Statistical Inference, Michael Oakes; and “Likelihood inference”

You may be familiar with the long-running divide between Classical or Frequentist (a.k.a. Neyman-Pearson) and Bayesian statisticians. (If not, here’s a simplistic overview.) The schism is being smoothed over, and many statisticians I know are pragmatists who feel free to use either approach depending on the problem at hand.

However, when I read Gerard van Belle’s Statistical Rules of Thumb, I was surprised by his brief mention of three distinct schools of inference: Neyman-Pearson, Bayesian, and Likelihood. I hadn’t heard of the third, so I followed van Belle’s reference to Michael Oakes’ book Statistical Inference: A Commentary for the Social and Behavioural Sciences.

Why should you care what school of inference you use? Well, it’s a framework that guides how you think about science: this includes the methods you choose to use and, crucially, how you interpret your results. Many Frequentist methods have a Bayesian analogue that will give the same numerical result on any given dataset, but the implications you can draw are quite different. Frequentism is the version taught traditionally in Stat101, but if you show someone the results of your data analysis, most people’s interpretation will be closer to the Bayesian interpretation than the Frequentist. So I was curious how “Likelihood inference” compares to these other two.

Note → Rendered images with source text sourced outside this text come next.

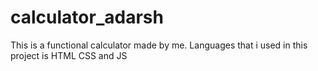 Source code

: # calculator_adarsh

This is a functional calculator made by me.
Languages that i used in this project is HTML CSS and JS
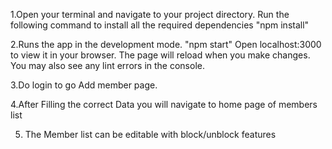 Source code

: 1.Open your terminal and navigate to your project directory. Run the following command to install all the required dependencies
   "npm install"

2.Runs the app in the development mode. 
"npm start"
 Open localhost:3000 to view it in your browser. The page will reload when you make changes.
You may also see any lint errors in the console.


3.Do login to go Add member page.

4.After Filling the correct Data you will navigate to home page of members list

5. The Member list can be editable with block/unblock features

Below I summarize what I learned from Oakes about Likelihood inference. I close with some good points from the rest of Oakes’ book, which is largely about the misuse of null hypothesis significance testing (NHST) and a suggestion to publish effect size estimates instead.

What’s “Likelihood inference”? Is it still in use?

Unfortunately Oakes spends only three pages on Likelihood inference so I am still fuzzy on the details. Apparently:

  • Like other Frequentists, Likelihoodists are uncomfortable with pure Bayesians’ use of subjective priors and their focus on internal coherence rather than empirical calibration to reality.
  • On the other hand, like Bayesians, Likelihoodists see pure Neyman-Pearson inference as logically consistent but irrelevant: a scientist wants to talk about the plausibility of a scientific hypothesis, not about long-run error rates of decisions regarding repeated samples under similar conditions: “classical statistics evades the problem that is at the heart of scientific discovery […] The Neyman-Pearson emphasis upon decision rules with stated error rates … seems much less relevant to the assessment of scientific hypotheses” (p. 124-125). Furthermore, Neyman-Pearson’s use of tail areas leads to violation of the likelihood principle.
    (However, Oakes cites Cornfield 1966 who showed that if Neyman and Pearson had minimized a linear function of type 1 and type 2 errors, \lambda\alpha+\beta, instead of minimizing \beta for a constant \alpha, the likelihood principle would have been satisfied.)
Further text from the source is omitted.